The DILI cases were also categorized by severity and chronic DILI. Chronic DILI was defined as evidence of ongoing liver injury 6 months after DILI onset, as described.3, 5 The significance was tested by linear regression or logistic regression, depending on the nature of the trait. For genotyped variants and binary traits, associations were compared to European control samples listed in the Gnomad database and by Fisher's exact test.
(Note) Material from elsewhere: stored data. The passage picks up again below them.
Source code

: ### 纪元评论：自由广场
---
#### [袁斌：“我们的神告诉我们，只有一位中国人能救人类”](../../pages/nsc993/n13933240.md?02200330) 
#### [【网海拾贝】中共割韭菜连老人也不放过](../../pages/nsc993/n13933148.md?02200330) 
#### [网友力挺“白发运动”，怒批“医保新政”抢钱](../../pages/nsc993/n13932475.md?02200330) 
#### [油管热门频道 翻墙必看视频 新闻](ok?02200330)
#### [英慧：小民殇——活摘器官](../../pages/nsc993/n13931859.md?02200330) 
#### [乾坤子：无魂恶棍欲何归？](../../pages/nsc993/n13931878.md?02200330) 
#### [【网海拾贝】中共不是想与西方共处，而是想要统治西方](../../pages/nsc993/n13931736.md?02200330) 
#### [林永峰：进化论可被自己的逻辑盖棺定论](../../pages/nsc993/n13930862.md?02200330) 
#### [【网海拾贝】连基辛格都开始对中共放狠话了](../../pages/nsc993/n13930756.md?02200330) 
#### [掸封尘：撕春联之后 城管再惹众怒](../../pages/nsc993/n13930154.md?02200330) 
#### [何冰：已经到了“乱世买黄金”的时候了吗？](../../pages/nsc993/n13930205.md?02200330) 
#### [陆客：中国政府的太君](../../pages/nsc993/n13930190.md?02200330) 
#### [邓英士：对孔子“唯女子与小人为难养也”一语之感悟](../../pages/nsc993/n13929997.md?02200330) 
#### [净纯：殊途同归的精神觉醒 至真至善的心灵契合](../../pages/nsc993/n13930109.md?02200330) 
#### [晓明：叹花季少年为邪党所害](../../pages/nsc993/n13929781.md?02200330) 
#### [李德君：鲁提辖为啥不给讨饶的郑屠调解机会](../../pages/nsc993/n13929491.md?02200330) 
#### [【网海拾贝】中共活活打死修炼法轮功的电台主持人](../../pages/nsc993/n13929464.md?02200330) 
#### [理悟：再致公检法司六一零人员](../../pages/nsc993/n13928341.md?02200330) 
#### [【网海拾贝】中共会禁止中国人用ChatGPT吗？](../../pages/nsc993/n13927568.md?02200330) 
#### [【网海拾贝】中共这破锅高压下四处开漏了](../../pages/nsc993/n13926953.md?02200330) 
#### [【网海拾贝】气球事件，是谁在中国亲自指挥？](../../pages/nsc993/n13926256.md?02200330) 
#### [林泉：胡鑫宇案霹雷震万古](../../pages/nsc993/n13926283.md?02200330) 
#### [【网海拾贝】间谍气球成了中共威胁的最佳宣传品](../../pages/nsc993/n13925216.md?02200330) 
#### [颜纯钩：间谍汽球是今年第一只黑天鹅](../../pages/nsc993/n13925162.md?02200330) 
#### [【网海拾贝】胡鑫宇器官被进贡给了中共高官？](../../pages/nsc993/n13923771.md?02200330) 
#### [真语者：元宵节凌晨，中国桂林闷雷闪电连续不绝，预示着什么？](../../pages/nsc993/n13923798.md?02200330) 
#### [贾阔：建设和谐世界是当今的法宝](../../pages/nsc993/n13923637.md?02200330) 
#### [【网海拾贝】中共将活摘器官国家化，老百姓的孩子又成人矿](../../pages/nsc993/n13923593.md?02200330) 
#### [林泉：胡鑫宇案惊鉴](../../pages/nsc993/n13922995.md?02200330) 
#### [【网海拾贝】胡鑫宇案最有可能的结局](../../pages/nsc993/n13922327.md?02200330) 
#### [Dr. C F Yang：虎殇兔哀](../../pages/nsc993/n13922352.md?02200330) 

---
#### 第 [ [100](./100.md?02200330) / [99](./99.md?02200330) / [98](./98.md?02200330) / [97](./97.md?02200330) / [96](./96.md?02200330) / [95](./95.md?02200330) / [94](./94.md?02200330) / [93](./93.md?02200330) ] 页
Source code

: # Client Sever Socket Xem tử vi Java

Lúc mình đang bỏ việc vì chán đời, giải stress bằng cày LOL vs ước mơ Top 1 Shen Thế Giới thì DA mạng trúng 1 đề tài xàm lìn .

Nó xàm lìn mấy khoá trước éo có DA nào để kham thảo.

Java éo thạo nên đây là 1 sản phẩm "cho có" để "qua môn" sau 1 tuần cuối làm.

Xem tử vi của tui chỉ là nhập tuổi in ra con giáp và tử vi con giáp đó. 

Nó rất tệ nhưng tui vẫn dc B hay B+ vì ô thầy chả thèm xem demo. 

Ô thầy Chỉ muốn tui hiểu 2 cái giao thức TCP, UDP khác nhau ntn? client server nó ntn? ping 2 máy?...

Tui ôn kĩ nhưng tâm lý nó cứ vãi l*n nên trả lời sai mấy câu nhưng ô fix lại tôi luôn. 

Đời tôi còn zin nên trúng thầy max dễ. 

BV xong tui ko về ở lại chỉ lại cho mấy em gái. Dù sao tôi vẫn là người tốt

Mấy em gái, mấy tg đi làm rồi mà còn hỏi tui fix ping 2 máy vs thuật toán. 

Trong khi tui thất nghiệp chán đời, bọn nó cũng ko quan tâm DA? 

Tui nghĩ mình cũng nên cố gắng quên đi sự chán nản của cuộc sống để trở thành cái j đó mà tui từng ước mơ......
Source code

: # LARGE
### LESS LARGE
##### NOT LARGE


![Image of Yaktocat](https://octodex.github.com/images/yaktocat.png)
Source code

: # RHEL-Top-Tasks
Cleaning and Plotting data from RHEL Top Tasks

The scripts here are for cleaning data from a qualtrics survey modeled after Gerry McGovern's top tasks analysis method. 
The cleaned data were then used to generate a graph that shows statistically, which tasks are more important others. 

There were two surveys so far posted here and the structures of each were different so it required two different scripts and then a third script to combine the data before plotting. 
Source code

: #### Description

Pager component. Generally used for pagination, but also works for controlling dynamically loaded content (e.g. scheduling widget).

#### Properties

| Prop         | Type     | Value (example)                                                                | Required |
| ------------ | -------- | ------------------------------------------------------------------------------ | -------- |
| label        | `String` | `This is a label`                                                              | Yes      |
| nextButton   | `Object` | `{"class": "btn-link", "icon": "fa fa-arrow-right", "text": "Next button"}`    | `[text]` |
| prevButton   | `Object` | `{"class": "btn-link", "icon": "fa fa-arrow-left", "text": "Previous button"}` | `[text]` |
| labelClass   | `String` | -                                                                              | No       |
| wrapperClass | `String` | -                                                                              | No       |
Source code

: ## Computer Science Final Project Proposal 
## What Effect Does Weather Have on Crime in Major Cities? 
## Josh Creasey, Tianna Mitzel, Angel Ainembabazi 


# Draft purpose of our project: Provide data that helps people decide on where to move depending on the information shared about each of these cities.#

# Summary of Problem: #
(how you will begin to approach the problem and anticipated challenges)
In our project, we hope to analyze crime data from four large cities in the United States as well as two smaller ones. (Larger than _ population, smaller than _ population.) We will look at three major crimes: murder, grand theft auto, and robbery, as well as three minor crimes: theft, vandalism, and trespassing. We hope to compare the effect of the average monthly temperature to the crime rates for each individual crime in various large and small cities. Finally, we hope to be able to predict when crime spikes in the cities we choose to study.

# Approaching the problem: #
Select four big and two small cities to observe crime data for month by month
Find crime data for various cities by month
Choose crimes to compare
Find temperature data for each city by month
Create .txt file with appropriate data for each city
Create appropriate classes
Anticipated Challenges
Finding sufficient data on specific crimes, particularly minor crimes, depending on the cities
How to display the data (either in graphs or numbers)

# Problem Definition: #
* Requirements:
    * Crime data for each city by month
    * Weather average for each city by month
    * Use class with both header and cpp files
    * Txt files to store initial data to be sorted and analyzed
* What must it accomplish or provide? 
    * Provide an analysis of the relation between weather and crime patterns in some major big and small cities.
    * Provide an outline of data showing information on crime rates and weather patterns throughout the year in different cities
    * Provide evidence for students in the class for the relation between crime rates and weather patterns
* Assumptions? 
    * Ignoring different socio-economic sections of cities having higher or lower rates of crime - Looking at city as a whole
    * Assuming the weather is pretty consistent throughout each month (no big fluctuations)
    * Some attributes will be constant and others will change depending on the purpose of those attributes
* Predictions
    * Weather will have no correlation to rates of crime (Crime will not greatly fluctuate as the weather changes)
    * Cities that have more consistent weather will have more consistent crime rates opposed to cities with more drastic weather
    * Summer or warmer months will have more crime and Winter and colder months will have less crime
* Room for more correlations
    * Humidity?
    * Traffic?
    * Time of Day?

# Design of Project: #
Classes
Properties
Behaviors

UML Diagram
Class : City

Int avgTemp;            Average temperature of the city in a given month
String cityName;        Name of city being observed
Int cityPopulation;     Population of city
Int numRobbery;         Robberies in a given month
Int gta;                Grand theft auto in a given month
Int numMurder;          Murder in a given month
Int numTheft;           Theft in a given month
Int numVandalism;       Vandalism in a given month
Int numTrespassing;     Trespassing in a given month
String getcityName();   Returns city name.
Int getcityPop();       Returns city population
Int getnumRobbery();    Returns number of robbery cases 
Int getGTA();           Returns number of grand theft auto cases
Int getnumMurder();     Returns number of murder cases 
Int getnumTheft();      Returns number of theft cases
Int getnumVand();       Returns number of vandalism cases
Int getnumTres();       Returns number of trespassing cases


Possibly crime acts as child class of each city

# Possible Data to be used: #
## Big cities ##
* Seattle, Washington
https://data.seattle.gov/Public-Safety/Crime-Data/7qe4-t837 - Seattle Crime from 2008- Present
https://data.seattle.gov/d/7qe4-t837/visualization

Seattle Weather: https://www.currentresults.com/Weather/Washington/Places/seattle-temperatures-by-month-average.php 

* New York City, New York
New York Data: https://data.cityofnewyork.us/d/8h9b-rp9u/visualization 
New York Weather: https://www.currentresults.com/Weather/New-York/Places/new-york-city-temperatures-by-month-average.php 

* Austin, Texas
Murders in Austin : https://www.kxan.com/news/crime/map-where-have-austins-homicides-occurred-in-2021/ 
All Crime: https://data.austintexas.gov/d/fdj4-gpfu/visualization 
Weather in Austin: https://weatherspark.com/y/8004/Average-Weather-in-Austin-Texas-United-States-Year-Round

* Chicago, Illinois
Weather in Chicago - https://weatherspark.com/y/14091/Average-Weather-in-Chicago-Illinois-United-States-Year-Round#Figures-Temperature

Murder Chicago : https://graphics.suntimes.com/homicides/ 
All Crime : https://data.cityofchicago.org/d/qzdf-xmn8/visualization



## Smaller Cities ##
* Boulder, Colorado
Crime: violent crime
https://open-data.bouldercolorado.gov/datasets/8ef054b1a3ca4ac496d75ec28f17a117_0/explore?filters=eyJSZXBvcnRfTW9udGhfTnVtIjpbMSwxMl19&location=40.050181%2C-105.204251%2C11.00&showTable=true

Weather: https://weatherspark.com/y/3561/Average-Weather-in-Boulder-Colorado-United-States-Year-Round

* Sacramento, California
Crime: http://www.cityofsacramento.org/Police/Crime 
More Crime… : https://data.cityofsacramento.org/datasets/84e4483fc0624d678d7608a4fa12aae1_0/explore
Any variant that passed the Bonferroni threshold of P < 0.0004 () was considered a significant association. Follow‐up analyses were done for the most strongly associated variants by testing in an independent Caucasian cohort of 974 DILI cases from the International DILI Consortium5 and in African Americans (169 DILIN cases versus 1,314 controls) and Hispanic cohorts (109 DILIN cases and 718 controls).5

Results

None of the variants proved to be significantly associated with DILI as phenotype (Table 1) nor with any of the selected severity traits (Supporting Table S1). Among the variants studied, rs1421085, found in the fat mass and obesity associated (FTO) gene, showed a marginal protective effect (odds ratio, 0.8; 95% confidence interval, 0.77‐0.95; P = 0.005, with similar trends also in Hispanic and African‐American cohorts), but Caucasian replication cases showed a higher frequency of the variants (Supporting Table S1).

Discussion

None of the genetic polymorphisms tested were significantly associated with the risk of development, severity, or outcome of DILI. These data suggest that SNPs implicated in common liver diseases, such as NAFLD, do not play a substantial role in DILI pathogenesis across agents. However, it remains possible that these variants could be involved with DILI risk or outcome due to a single drug, but this will require the evaluation of larger numbers of bona fide cases due to specific drugs. In addition, rare variants may play a role in DILI pathogenesis, but additional studies using whole exome or genome testing are required.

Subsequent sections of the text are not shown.